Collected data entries

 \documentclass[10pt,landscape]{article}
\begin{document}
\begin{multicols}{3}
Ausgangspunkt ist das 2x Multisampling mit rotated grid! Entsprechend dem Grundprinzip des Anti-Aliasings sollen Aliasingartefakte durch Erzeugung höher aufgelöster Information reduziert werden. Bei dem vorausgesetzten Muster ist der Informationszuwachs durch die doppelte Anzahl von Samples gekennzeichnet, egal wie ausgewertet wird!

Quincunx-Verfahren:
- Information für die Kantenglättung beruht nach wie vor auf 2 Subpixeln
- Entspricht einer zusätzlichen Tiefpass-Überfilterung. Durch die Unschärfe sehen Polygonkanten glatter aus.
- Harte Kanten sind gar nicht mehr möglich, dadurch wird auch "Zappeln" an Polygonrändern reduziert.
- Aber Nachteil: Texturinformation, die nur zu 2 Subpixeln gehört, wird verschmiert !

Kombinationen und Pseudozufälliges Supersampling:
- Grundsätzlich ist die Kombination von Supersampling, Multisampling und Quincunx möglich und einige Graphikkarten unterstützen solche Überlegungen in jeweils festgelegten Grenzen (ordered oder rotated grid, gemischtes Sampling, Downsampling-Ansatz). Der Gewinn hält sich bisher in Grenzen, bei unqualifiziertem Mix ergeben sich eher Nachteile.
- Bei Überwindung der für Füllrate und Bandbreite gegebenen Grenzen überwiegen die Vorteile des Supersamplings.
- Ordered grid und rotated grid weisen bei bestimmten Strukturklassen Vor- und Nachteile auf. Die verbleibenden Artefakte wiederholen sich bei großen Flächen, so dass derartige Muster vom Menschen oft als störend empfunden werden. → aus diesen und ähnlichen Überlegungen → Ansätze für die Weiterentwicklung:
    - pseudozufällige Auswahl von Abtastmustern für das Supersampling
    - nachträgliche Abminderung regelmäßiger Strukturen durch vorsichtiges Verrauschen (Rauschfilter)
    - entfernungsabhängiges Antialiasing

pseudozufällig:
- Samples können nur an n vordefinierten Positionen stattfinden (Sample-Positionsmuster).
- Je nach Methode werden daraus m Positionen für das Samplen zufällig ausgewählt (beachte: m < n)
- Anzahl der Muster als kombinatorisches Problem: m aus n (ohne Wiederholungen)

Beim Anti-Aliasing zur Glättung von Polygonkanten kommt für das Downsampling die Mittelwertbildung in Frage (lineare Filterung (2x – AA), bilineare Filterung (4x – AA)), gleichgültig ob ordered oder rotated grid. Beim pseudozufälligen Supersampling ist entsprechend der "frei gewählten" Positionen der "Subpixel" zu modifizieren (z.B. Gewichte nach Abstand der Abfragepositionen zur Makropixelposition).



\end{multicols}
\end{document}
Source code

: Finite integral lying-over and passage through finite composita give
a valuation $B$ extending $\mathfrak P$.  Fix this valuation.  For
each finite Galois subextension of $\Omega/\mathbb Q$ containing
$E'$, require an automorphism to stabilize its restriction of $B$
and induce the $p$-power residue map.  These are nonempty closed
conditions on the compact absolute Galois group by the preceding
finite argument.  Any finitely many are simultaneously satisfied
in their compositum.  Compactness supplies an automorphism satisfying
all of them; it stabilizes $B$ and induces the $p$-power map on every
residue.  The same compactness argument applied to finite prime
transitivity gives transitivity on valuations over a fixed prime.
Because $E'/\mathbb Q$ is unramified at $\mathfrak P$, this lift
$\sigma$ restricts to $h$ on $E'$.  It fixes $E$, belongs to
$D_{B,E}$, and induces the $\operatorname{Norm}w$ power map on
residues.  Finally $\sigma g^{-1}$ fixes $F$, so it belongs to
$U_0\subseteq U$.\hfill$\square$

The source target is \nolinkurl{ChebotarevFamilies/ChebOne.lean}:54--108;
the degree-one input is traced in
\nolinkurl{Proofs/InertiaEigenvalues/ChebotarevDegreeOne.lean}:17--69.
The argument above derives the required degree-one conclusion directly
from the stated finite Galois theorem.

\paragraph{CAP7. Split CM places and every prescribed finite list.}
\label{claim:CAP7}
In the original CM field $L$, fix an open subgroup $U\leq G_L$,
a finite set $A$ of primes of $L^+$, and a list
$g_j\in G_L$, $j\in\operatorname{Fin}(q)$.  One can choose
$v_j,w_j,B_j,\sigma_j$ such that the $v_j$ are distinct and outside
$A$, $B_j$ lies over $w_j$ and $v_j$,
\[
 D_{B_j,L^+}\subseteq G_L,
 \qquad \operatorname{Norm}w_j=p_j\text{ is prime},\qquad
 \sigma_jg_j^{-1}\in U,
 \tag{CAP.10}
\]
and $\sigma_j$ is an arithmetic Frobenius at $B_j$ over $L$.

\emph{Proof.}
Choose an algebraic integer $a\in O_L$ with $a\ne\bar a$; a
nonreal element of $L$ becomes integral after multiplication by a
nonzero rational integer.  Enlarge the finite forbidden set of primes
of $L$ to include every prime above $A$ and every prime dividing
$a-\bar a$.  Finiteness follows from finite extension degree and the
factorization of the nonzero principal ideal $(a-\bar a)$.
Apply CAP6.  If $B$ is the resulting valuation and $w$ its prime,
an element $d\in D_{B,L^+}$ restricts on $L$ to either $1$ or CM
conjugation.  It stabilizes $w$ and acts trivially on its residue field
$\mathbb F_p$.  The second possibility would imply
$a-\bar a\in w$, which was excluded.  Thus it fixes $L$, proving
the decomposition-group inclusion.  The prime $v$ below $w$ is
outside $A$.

◆ What needs to be done: All the lines above should be written out once more, exactly.

◆ Result:
 \documentclass[10pt,landscape]{article}
\begin{document}
\begin{multicols}{3}
Ausgangspunkt ist das 2x Multisampling mit rotated grid! Entsprechend dem Grundprinzip des Anti-Aliasings sollen Aliasingartefakte durch Erzeugung höher aufgelöster Information reduziert werden. Bei dem vorausgesetzten Muster ist der Informationszuwachs durch die doppelte Anzahl von Samples gekennzeichnet, egal wie ausgewertet wird!

Quincunx-Verfahren:
- Information für die Kantenglättung beruht nach wie vor auf 2 Subpixeln
- Entspricht einer zusätzlichen Tiefpass-Überfilterung. Durch die Unschärfe sehen Polygonkanten glatter aus.
- Harte Kanten sind gar nicht mehr möglich, dadurch wird auch "Zappeln" an Polygonrändern reduziert.
- Aber Nachteil: Texturinformation, die nur zu 2 Subpixeln gehört, wird verschmiert !

Kombinationen und Pseudozufälliges Supersampling:
- Grundsätzlich ist die Kombination von Supersampling, Multisampling und Quincunx möglich und einige Graphikkarten unterstützen solche Überlegungen in jeweils festgelegten Grenzen (ordered oder rotated grid, gemischtes Sampling, Downsampling-Ansatz). Der Gewinn hält sich bisher in Grenzen, bei unqualifiziertem Mix ergeben sich eher Nachteile.
- Bei Überwindung der für Füllrate und Bandbreite gegebenen Grenzen überwiegen die Vorteile des Supersamplings.
- Ordered grid und rotated grid weisen bei bestimmten Strukturklassen Vor- und Nachteile auf. Die verbleibenden Artefakte wiederholen sich bei großen Flächen, so dass derartige Muster vom Menschen oft als störend empfunden werden. → aus diesen und ähnlichen Überlegungen → Ansätze für die Weiterentwicklung:
    - pseudozufällige Auswahl von Abtastmustern für das Supersampling
    - nachträgliche Abminderung regelmäßiger Strukturen durch vorsichtiges Verrauschen (Rauschfilter)
    - entfernungsabhängiges Antialiasing

pseudozufällig:
- Samples können nur an n vordefinierten Positionen stattfinden (Sample-Positionsmuster).
- Je nach Methode werden daraus m Positionen für das Samplen zufällig ausgewählt (beachte: m < n)
- Anzahl der Muster als kombinatorisches Problem: m aus n (ohne Wiederholungen)

Beim Anti-Aliasing zur Glättung von Polygonkanten kommt für das Downsampling die Mittelwertbildung in Frage (lineare Filterung (2x – AA), bilineare Filterung (4x – AA)), gleichgültig ob ordered oder rotated grid. Beim pseudozufälligen Supersampling ist entsprechend der "frei gewählten" Positionen der "Subpixel" zu modifizieren (z.B. Gewichte nach Abstand der Abfragepositionen zur Makropixelposition).



\end{multicols}
\end{document}
Source code

: Finite integral lying-over and passage through finite composita give
a valuation $B$ extending $\mathfrak P$.  Fix this valuation.  For
each finite Galois subextension of $\Omega/\mathbb Q$ containing
$E'$, require an automorphism to stabilize its restriction of $B$
and induce the $p$-power residue map.  These are nonempty closed
conditions on the compact absolute Galois group by the preceding
finite argument.  Any finitely many are simultaneously satisfied
in their compositum.  Compactness supplies an automorphism satisfying
all of them; it stabilizes $B$ and induces the $p$-power map on every
residue.  The same compactness argument applied to finite prime
transitivity gives transitivity on valuations over a fixed prime.
Because $E'/\mathbb Q$ is unramified at $\mathfrak P$, this lift
$\sigma$ restricts to $h$ on $E'$.  It fixes $E$, belongs to
$D_{B,E}$, and induces the $\operatorname{Norm}w$ power map on
residues.  Finally $\sigma g^{-1}$ fixes $F$, so it belongs to
$U_0\subseteq U$.\hfill$\square$

The source target is \nolinkurl{ChebotarevFamilies/ChebOne.lean}:54--108;
the degree-one input is traced in
\nolinkurl{Proofs/InertiaEigenvalues/ChebotarevDegreeOne.lean}:17--69.
The argument above derives the required degree-one conclusion directly
from the stated finite Galois theorem.

\paragraph{CAP7. Split CM places and every prescribed finite list.}
\label{claim:CAP7}
In the original CM field $L$, fix an open subgroup $U\leq G_L$,
a finite set $A$ of primes of $L^+$, and a list
$g_j\in G_L$, $j\in\operatorname{Fin}(q)$.  One can choose
$v_j,w_j,B_j,\sigma_j$ such that the $v_j$ are distinct and outside
$A$, $B_j$ lies over $w_j$ and $v_j$,
\[
 D_{B_j,L^+}\subseteq G_L,
 \qquad \operatorname{Norm}w_j=p_j\text{ is prime},\qquad
 \sigma_jg_j^{-1}\in U,
 \tag{CAP.10}
\]
and $\sigma_j$ is an arithmetic Frobenius at $B_j$ over $L$.

\emph{Proof.}
Choose an algebraic integer $a\in O_L$ with $a\ne\bar a$; a
nonreal element of $L$ becomes integral after multiplication by a
nonzero rational integer.  Enlarge the finite forbidden set of primes
of $L$ to include every prime above $A$ and every prime dividing
$a-\bar a$.  Finiteness follows from finite extension degree and the
factorization of the nonzero principal ideal $(a-\bar a)$.
Apply CAP6.  If $B$ is the resulting valuation and $w$ its prime,
an element $d\in D_{B,L^+}$ restricts on $L$ to either $1$ or CM
conjugation.  It stabilizes $w$ and acts trivially on its residue field
$\mathbb F_p$.  The second possibility would imply
$a-\bar a\in w$, which was excluded.  Thus it fixes $L$, proving
the decomposition-group inclusion.  The prime $v$ below $w$ is
outside $A$.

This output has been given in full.